ReplyDeleteTo me, the actions that entailed moral hazard were those taken by Snyder and his cadre, and so consequences need to be attached to those persons and their actions. In a country with perfect justice and without the need to prove that specific laws have been broken in order to apply that justice, maybe consequences would be born by Snyder going to jail (although someone would still have to pay), or by just those who voted for him, or those who funded him, like the Kochs. The problem here is that like so many nice economic theories, trying to implement it faithfully is a near impossibility.
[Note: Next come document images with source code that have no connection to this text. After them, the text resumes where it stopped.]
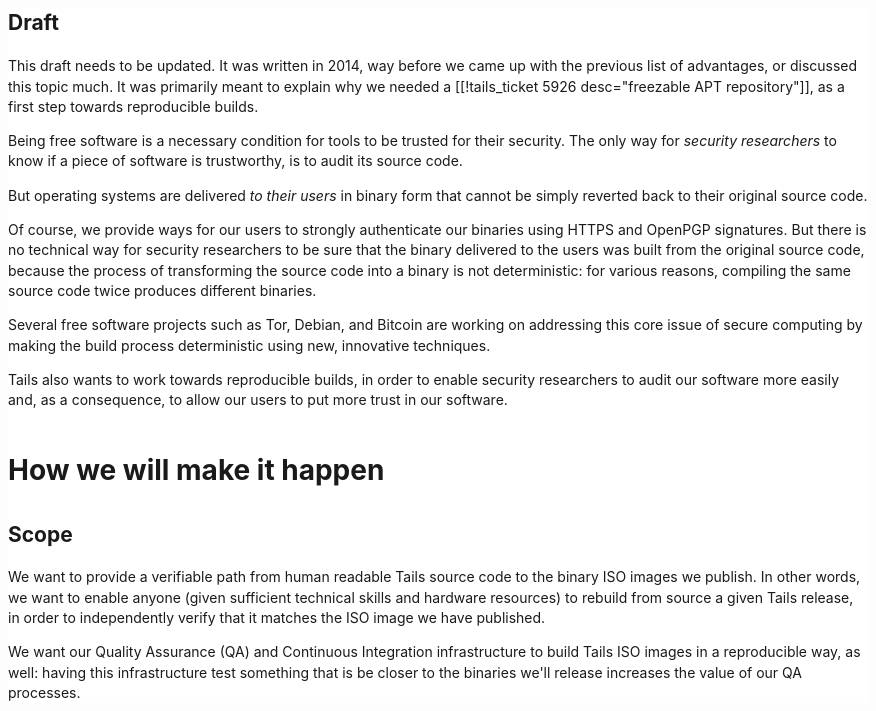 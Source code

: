 ## Draft

<div class="note">

This draft needs to be updated. It was written in 2014, way before we
came up with the previous list of advantages, or discussed this topic
much. It was primarily meant to explain why we needed
a [[!tails_ticket 5926 desc="freezable APT repository"]], as a first
step towards reproducible builds.

</div>

Being free software is a necessary condition for tools to
be trusted for their security. The only way for *security researchers*
to know if a piece of software is trustworthy, is to audit its source
code.

But operating systems are delivered *to their users* in binary form that
cannot be simply reverted back to their original source code.

Of course, we provide ways for our users to strongly authenticate our
binaries using HTTPS and OpenPGP signatures. But there is no technical
way for security researchers to be sure that the binary delivered to the
users was built from the original source code, because the process of
transforming the source code into a binary is not deterministic: for
various reasons, compiling the same source code twice produces
different binaries.

Several free software projects such as Tor, Debian, and Bitcoin are
working on addressing this core issue of secure computing by making the
build process deterministic using new, innovative techniques.

Tails also wants to work towards reproducible
builds, in order to enable security researchers to audit our software more easily
and, as a consequence, to allow our users to put more trust in our
software.

<a id="how"></a>

# How we will make it happen

## Scope

We want to provide a verifiable path from human readable Tails source
code to the binary ISO images we publish. In other words, we want to
enable anyone (given sufficient technical skills and hardware
resources) to rebuild from source a given Tails release, in order to
independently verify that it matches the ISO image we have published.

We want our Quality Assurance (QA) and Continuous Integration
infrastructure to build Tails ISO images in a reproducible way, as
well: having this infrastructure test something that is be closer to
the binaries we'll release increases the value of our QA processes.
In this case it is not possible to assign the financial consequences of an action to those responsible, so I think that the moral lens we should use is not "moral hazard" but "moral duty", i.e. "the price we all pay for living in a civilized society", where we all bear some of the cost for events which befall some of us when it is not possible to apportion blame/responsibility. In other words, group insurance in the the form of the social safety net. In that light, we could discuss what levels (personal, local, state, federal) should bear what part of the burden of helping those impacted and fixing their problem.